• What you will do:
Reproduce all entries word for word.

• Records to use:
=-=-=

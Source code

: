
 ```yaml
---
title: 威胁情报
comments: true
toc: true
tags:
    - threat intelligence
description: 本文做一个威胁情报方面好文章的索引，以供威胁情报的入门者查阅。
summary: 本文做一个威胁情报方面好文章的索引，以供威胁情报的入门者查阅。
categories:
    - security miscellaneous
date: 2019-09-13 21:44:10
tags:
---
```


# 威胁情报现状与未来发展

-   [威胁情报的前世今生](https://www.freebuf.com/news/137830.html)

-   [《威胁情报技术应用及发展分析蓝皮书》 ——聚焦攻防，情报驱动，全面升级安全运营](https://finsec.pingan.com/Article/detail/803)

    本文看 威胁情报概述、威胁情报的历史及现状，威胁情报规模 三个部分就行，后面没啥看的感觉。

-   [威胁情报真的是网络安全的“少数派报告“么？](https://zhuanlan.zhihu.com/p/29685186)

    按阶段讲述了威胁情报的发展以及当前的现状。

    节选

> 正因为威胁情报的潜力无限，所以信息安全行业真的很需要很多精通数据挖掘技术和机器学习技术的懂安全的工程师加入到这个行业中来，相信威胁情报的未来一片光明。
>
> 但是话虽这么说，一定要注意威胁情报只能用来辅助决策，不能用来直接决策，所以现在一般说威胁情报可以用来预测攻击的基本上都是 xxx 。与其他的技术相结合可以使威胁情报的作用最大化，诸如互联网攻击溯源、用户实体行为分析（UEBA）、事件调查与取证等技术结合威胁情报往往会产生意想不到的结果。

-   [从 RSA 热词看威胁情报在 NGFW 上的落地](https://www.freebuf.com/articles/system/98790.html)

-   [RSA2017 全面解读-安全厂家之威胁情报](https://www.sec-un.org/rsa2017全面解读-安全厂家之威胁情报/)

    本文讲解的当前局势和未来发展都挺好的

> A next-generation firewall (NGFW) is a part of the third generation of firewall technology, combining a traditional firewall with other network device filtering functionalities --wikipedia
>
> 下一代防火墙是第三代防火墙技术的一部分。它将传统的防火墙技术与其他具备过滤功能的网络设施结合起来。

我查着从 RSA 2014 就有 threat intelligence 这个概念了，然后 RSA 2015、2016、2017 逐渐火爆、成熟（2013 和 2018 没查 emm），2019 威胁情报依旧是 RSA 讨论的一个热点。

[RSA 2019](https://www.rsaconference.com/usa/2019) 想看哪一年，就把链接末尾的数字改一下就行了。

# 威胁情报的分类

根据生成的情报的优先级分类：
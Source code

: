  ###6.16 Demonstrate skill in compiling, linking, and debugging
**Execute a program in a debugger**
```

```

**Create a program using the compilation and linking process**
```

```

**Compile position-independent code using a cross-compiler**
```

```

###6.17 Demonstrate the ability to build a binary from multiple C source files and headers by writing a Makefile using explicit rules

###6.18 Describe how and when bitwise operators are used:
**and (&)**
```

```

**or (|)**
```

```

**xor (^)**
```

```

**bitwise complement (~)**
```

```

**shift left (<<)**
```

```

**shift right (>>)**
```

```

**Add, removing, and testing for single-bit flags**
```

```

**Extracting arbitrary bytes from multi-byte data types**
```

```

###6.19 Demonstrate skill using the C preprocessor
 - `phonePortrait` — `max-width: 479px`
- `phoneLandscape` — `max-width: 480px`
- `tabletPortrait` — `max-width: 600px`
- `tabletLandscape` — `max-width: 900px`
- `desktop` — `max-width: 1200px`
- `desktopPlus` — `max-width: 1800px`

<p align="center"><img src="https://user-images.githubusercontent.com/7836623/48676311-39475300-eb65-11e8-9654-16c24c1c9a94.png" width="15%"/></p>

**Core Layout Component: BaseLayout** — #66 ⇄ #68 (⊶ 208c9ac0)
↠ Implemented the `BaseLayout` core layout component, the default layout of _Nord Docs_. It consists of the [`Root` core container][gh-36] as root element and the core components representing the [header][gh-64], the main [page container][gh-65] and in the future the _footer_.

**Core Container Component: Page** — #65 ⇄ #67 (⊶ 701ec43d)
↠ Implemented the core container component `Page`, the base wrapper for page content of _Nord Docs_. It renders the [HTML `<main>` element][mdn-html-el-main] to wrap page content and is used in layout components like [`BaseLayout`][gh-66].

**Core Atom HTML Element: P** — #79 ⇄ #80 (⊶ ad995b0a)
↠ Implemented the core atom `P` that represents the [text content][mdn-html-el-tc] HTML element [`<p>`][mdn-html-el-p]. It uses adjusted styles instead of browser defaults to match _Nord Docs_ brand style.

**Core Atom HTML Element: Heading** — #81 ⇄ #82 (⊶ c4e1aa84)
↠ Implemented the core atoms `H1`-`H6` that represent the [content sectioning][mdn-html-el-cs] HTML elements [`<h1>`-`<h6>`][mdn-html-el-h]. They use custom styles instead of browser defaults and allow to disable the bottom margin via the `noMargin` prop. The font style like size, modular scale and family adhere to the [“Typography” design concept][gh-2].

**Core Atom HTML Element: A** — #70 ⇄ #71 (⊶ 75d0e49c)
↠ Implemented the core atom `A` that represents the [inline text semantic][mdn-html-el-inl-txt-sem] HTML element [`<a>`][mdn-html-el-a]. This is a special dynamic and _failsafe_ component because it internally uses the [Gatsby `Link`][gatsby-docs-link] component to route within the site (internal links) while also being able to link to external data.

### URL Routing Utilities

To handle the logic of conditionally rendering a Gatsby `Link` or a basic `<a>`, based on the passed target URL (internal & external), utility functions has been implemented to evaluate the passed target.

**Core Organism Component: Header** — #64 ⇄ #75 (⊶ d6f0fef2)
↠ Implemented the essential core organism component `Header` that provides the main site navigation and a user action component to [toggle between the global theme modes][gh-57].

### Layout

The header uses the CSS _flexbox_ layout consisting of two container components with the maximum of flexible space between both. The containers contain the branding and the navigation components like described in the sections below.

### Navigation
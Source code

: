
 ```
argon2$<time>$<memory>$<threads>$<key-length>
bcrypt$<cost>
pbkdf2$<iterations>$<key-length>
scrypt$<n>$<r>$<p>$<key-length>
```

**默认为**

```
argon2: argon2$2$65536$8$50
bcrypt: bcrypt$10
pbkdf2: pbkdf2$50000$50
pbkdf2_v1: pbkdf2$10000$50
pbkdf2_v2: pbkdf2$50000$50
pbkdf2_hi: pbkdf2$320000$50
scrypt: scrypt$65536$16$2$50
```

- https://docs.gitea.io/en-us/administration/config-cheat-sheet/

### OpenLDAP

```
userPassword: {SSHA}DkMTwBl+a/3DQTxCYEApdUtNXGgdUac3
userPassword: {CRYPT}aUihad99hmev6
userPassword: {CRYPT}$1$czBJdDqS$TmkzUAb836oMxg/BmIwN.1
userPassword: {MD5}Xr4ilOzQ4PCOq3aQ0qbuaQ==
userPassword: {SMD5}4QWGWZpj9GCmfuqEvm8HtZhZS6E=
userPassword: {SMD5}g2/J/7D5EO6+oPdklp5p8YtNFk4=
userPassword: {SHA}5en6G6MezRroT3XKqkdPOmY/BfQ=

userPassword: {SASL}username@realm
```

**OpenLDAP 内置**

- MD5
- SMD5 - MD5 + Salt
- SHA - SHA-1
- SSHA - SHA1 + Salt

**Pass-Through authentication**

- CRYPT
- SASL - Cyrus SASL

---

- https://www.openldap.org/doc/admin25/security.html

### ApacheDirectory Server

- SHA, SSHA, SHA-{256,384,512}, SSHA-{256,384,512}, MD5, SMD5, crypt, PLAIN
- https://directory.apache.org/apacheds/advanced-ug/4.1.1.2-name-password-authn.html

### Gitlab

=-=-=

• Solved exercise:
Source code

:
 ```yaml
---
title: 威胁情报
comments: true
toc: true
tags:
    - threat intelligence
description: 本文做一个威胁情报方面好文章的索引，以供威胁情报的入门者查阅。
summary: 本文做一个威胁情报方面好文章的索引，以供威胁情报的入门者查阅。
categories:
    - security miscellaneous
date: 2019-09-13 21:44:10
tags:
---
```


# 威胁情报现状与未来发展

-   [威胁情报的前世今生](https://www.freebuf.com/news/137830.html)

-   [《威胁情报技术应用及发展分析蓝皮书》 ——聚焦攻防，情报驱动，全面升级安全运营](https://finsec.pingan.com/Article/detail/803)

    本文看 威胁情报概述、威胁情报的历史及现状，威胁情报规模 三个部分就行，后面没啥看的感觉。

-   [威胁情报真的是网络安全的“少数派报告“么？](https://zhuanlan.zhihu.com/p/29685186)

    按阶段讲述了威胁情报的发展以及当前的现状。

    节选

> 正因为威胁情报的潜力无限，所以信息安全行业真的很需要很多精通数据挖掘技术和机器学习技术的懂安全的工程师加入到这个行业中来，相信威胁情报的未来一片光明。
>
> 但是话虽这么说，一定要注意威胁情报只能用来辅助决策，不能用来直接决策，所以现在一般说威胁情报可以用来预测攻击的基本上都是 xxx 。与其他的技术相结合可以使威胁情报的作用最大化，诸如互联网攻击溯源、用户实体行为分析（UEBA）、事件调查与取证等技术结合威胁情报往往会产生意想不到的结果。

-   [从 RSA 热词看威胁情报在 NGFW 上的落地](https://www.freebuf.com/articles/system/98790.html)

-   [RSA2017 全面解读-安全厂家之威胁情报](https://www.sec-un.org/rsa2017全面解读-安全厂家之威胁情报/)

    本文讲解的当前局势和未来发展都挺好的

> A next-generation firewall (NGFW) is a part of the third generation of firewall technology, combining a traditional firewall with other network device filtering functionalities --wikipedia
>
> 下一代防火墙是第三代防火墙技术的一部分。它将传统的防火墙技术与其他具备过滤功能的网络设施结合起来。

我查着从 RSA 2014 就有 threat intelligence 这个概念了，然后 RSA 2015、2016、2017 逐渐火爆、成熟（2013 和 2018 没查 emm），2019 威胁情报依旧是 RSA 讨论的一个热点。

[RSA 2019](https://www.rsaconference.com/usa/2019) 想看哪一年，就把链接末尾的数字改一下就行了。

# 威胁情报的分类

根据生成的情报的优先级分类：
Source code

:  ###6.16 Demonstrate skill in compiling, linking, and debugging
**Execute a program in a debugger**
```

```

**Create a program using the compilation and linking process**
```

```

**Compile position-independent code using a cross-compiler**
```

```

###6.17 Demonstrate the ability to build a binary from multiple C source files and headers by writing a Makefile using explicit rules

###6.18 Describe how and when bitwise operators are used:
**and (&)**
```

```

**or (|)**
```

```

**xor (^)**
```

```

**bitwise complement (~)**
```

```

**shift left (<<)**
```

```

**shift right (>>)**
```

```

**Add, removing, and testing for single-bit flags**
```

```

**Extracting arbitrary bytes from multi-byte data types**
```

```

###6.19 Demonstrate skill using the C preprocessor
 - `phonePortrait` — `max-width: 479px`
- `phoneLandscape` — `max-width: 480px`
- `tabletPortrait` — `max-width: 600px`
- `tabletLandscape` — `max-width: 900px`
- `desktop` — `max-width: 1200px`
- `desktopPlus` — `max-width: 1800px`

<p align="center"><img src="https://user-images.githubusercontent.com/7836623/48676311-39475300-eb65-11e8-9654-16c24c1c9a94.png" width="15%"/></p>

**Core Layout Component: BaseLayout** — #66 ⇄ #68 (⊶ 208c9ac0)
↠ Implemented the `BaseLayout` core layout component, the default layout of _Nord Docs_. It consists of the [`Root` core container][gh-36] as root element and the core components representing the [header][gh-64], the main [page container][gh-65] and in the future the _footer_.

**Core Container Component: Page** — #65 ⇄ #67 (⊶ 701ec43d)
↠ Implemented the core container component `Page`, the base wrapper for page content of _Nord Docs_. It renders the [HTML `<main>` element][mdn-html-el-main] to wrap page content and is used in layout components like [`BaseLayout`][gh-66].

**Core Atom HTML Element: P** — #79 ⇄ #80 (⊶ ad995b0a)
↠ Implemented the core atom `P` that represents the [text content][mdn-html-el-tc] HTML element [`<p>`][mdn-html-el-p]. It uses adjusted styles instead of browser defaults to match _Nord Docs_ brand style.

**Core Atom HTML Element: Heading** — #81 ⇄ #82 (⊶ c4e1aa84)
↠ Implemented the core atoms `H1`-`H6` that represent the [content sectioning][mdn-html-el-cs] HTML elements [`<h1>`-`<h6>`][mdn-html-el-h]. They use custom styles instead of browser defaults and allow to disable the bottom margin via the `noMargin` prop. The font style like size, modular scale and family adhere to the [“Typography” design concept][gh-2].

**Core Atom HTML Element: A** — #70 ⇄ #71 (⊶ 75d0e49c)
↠ Implemented the core atom `A` that represents the [inline text semantic][mdn-html-el-inl-txt-sem] HTML element [`<a>`][mdn-html-el-a]. This is a special dynamic and _failsafe_ component because it internally uses the [Gatsby `Link`][gatsby-docs-link] component to route within the site (internal links) while also being able to link to external data.

### URL Routing Utilities

To handle the logic of conditionally rendering a Gatsby `Link` or a basic `<a>`, based on the passed target URL (internal & external), utility functions has been implemented to evaluate the passed target.

**Core Organism Component: Header** — #64 ⇄ #75 (⊶ d6f0fef2)
↠ Implemented the essential core organism component `Header` that provides the main site navigation and a user action component to [toggle between the global theme modes][gh-57].

### Layout

The header uses the CSS _flexbox_ layout consisting of two container components with the maximum of flexible space between both. The containers contain the branding and the navigation components like described in the sections below.

### Navigation
Source code

:
 ```
argon2$<time>$<memory>$<threads>$<key-length>
bcrypt$<cost>
pbkdf2$<iterations>$<key-length>
scrypt$<n>$<r>$<p>$<key-length>
```

**默认为**

```
argon2: argon2$2$65536$8$50
bcrypt: bcrypt$10
pbkdf2: pbkdf2$50000$50
pbkdf2_v1: pbkdf2$10000$50
pbkdf2_v2: pbkdf2$50000$50
pbkdf2_hi: pbkdf2$320000$50
scrypt: scrypt$65536$16$2$50
```

- https://docs.gitea.io/en-us/administration/config-cheat-sheet/

### OpenLDAP

```
userPassword: {SSHA}DkMTwBl+a/3DQTxCYEApdUtNXGgdUac3
userPassword: {CRYPT}aUihad99hmev6
userPassword: {CRYPT}$1$czBJdDqS$TmkzUAb836oMxg/BmIwN.1
userPassword: {MD5}Xr4ilOzQ4PCOq3aQ0qbuaQ==
userPassword: {SMD5}4QWGWZpj9GCmfuqEvm8HtZhZS6E=
userPassword: {SMD5}g2/J/7D5EO6+oPdklp5p8YtNFk4=
userPassword: {SHA}5en6G6MezRroT3XKqkdPOmY/BfQ=

userPassword: {SASL}username@realm
```

**OpenLDAP 内置**

- MD5
- SMD5 - MD5 + Salt
- SHA - SHA-1
- SSHA - SHA1 + Salt

**Pass-Through authentication**

- CRYPT
- SASL - Cyrus SASL

---

- https://www.openldap.org/doc/admin25/security.html

### ApacheDirectory Server

- SHA, SSHA, SHA-{256,384,512}, SSHA-{256,384,512}, MD5, SMD5, crypt, PLAIN
- https://directory.apache.org/apacheds/advanced-ug/4.1.1.2-name-password-authn.html

### Gitlab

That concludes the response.